▸ Items from a dataset:
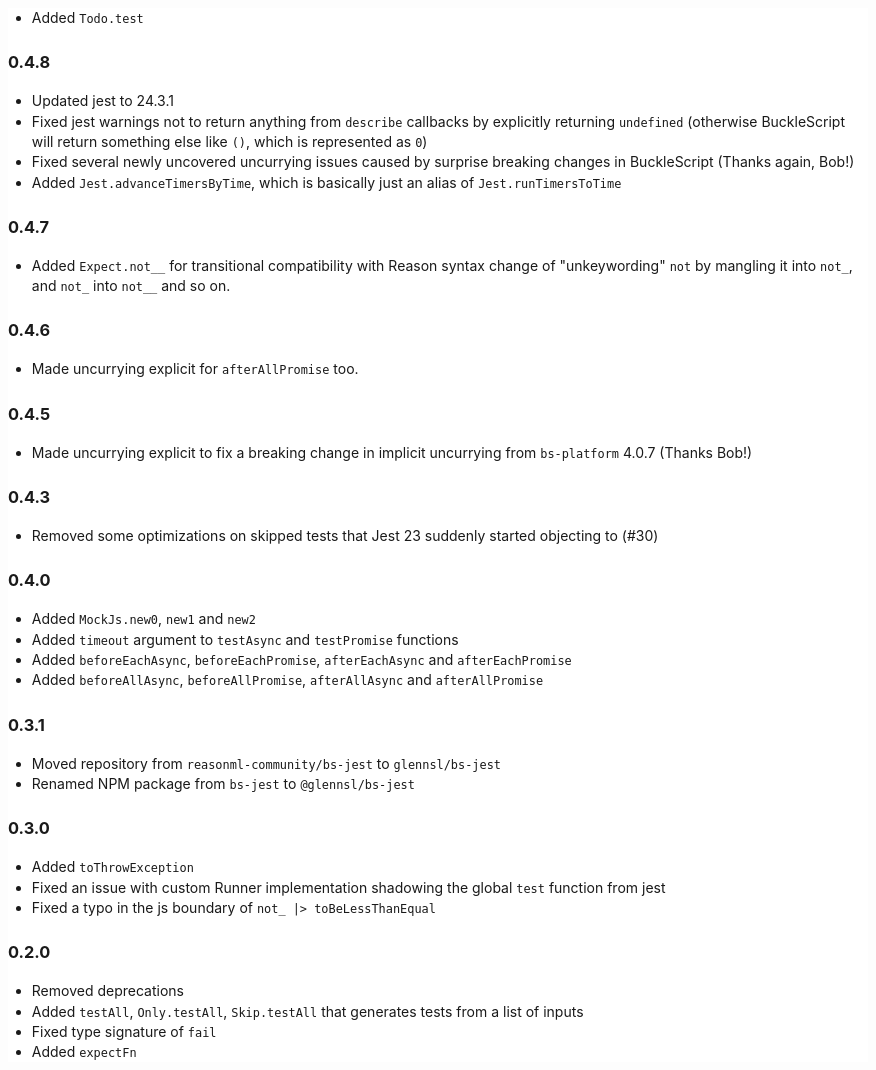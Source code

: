 - Added `Todo.test`

### 0.4.8

- Updated jest to 24.3.1
- Fixed jest warnings not to return anything from `describe` callbacks by explicitly returning `undefined` (otherwise BuckleScript will return something else like `()`, which is represented as `0`)
- Fixed several newly uncovered uncurrying issues caused by surprise breaking changes in BuckleScript (Thanks again, Bob!)
- Added `Jest.advanceTimersByTime`, which is basically just an alias of `Jest.runTimersToTime`

### 0.4.7

- Added `Expect.not__` for transitional compatibility with Reason syntax change of "unkeywording" `not` by mangling it into `not_`, and `not_` into `not__` and so on.

### 0.4.6

- Made uncurrying explicit for `afterAllPromise` too.

### 0.4.5

- Made uncurrying explicit to fix a breaking change in implicit uncurrying from `bs-platform` 4.0.7 (Thanks Bob!)

### 0.4.3

- Removed some optimizations on skipped tests that Jest 23 suddenly started objecting to (#30)

### 0.4.0

- Added `MockJs.new0`, `new1` and `new2`
- Added `timeout` argument to `testAsync` and `testPromise` functions
- Added `beforeEachAsync`, `beforeEachPromise`, `afterEachAsync` and `afterEachPromise`
- Added `beforeAllAsync`, `beforeAllPromise`, `afterAllAsync` and `afterAllPromise`

### 0.3.1

- Moved repository from `reasonml-community/bs-jest` to `glennsl/bs-jest`
- Renamed NPM package from `bs-jest` to `@glennsl/bs-jest`

### 0.3.0

- Added `toThrowException`
- Fixed an issue with custom Runner implementation shadowing the global `test` function from jest
- Fixed a typo in the js boundary of `not_ |> toBeLessThanEqual`

### 0.2.0

- Removed deprecations
- Added `testAll`, `Only.testAll`, `Skip.testAll` that generates tests from a list of inputs
- Fixed type signature of `fail`
- Added `expectFn`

▸ Task objective: Count the lines above in which the string "tests" occurs, and write the number with no other text.

▸ Task response: 2